DATASET EXCERPTS ::
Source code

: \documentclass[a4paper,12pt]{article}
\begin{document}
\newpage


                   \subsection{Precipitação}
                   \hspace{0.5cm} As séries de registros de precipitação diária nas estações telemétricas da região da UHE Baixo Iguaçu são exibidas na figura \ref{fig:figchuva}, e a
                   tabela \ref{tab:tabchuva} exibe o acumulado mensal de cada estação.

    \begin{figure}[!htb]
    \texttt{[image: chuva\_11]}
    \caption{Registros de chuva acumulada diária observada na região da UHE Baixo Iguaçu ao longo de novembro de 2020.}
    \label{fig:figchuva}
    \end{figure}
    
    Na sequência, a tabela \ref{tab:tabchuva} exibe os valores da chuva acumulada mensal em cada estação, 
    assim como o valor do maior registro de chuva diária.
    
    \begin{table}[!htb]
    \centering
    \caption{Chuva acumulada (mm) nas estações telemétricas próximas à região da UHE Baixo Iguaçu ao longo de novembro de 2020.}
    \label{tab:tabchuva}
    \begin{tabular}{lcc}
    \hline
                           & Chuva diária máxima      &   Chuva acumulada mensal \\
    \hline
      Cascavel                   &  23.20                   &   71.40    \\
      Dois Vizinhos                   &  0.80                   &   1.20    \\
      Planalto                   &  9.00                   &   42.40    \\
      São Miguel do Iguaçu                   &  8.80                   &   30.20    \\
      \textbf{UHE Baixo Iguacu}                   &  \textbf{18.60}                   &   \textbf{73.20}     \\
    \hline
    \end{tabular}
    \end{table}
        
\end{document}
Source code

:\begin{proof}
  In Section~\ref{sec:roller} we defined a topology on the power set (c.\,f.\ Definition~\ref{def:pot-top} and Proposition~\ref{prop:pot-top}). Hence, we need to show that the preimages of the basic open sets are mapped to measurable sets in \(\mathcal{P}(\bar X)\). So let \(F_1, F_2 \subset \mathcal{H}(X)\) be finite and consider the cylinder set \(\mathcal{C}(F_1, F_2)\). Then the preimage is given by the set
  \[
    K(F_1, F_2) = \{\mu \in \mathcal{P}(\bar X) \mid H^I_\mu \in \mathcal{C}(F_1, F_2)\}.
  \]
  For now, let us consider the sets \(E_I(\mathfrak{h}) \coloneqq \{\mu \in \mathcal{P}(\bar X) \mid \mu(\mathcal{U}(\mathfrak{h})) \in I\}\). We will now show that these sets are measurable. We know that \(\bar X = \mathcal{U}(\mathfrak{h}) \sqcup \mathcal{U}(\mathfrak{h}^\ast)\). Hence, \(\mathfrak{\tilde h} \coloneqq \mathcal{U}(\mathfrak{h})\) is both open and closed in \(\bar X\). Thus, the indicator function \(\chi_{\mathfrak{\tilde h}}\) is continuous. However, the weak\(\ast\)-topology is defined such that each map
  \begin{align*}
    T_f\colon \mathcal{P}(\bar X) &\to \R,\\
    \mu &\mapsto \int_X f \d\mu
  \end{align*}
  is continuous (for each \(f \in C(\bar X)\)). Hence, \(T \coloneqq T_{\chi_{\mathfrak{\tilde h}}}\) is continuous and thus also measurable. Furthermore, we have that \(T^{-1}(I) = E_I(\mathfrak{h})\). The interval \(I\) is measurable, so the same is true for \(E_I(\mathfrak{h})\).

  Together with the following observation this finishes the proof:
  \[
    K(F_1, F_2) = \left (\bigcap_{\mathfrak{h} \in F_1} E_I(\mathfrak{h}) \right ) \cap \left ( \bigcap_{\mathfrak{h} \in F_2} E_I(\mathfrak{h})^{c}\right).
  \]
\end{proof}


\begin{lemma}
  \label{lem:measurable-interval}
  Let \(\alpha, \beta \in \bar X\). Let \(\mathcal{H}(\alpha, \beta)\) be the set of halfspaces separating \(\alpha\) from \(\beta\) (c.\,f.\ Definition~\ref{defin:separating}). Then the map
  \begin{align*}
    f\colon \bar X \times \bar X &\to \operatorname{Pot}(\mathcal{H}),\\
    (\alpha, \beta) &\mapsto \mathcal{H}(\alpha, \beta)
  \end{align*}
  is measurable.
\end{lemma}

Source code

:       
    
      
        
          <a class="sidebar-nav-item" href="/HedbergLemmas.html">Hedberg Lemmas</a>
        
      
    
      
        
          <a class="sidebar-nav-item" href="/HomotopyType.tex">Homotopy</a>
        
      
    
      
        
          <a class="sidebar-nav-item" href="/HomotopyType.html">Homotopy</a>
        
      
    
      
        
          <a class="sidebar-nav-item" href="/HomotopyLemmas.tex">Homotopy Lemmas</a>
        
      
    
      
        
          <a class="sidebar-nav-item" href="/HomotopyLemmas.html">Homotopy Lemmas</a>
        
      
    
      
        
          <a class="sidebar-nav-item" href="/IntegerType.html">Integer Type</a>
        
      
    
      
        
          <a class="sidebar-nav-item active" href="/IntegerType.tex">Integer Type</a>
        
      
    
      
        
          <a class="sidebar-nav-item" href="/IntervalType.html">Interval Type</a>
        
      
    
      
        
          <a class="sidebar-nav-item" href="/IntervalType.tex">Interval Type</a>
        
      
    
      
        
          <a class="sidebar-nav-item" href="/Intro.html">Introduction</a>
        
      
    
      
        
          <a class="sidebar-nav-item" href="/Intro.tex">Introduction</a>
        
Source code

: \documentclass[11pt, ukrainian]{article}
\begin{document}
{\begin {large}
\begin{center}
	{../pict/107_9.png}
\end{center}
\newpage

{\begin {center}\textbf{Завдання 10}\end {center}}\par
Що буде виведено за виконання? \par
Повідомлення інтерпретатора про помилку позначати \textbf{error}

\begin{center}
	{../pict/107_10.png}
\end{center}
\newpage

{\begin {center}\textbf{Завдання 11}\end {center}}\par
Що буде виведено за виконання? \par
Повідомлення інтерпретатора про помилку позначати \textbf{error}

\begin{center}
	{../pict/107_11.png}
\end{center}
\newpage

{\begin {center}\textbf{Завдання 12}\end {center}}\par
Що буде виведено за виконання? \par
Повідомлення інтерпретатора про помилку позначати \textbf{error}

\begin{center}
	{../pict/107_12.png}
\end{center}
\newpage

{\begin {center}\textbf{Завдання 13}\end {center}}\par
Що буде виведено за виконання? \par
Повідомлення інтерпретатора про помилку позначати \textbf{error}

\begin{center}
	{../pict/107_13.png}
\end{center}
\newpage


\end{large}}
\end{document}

WHAT YOU HAVE TO DO ::
Please retype the data exactly as it stands, from its first line down to the line that contains "Na sequência, a", then stop.

YOUR SOLUTION ::
Source code

: \documentclass[a4paper,12pt]{article}
\begin{document}
\newpage


                   \subsection{Precipitação}
                   \hspace{0.5cm} As séries de registros de precipitação diária nas estações telemétricas da região da UHE Baixo Iguaçu são exibidas na figura \ref{fig:figchuva}, e a
                   tabela \ref{tab:tabchuva} exibe o acumulado mensal de cada estação.

    \begin{figure}[!htb]
    \texttt{[image: chuva\_11]}
    \caption{Registros de chuva acumulada diária observada na região da UHE Baixo Iguaçu ao longo de novembro de 2020.}
    \label{fig:figchuva}
    \end{figure}
    
    Na sequência, a tabela \ref{tab:tabchuva} exibe os valores da chuva acumulada mensal em cada estação, 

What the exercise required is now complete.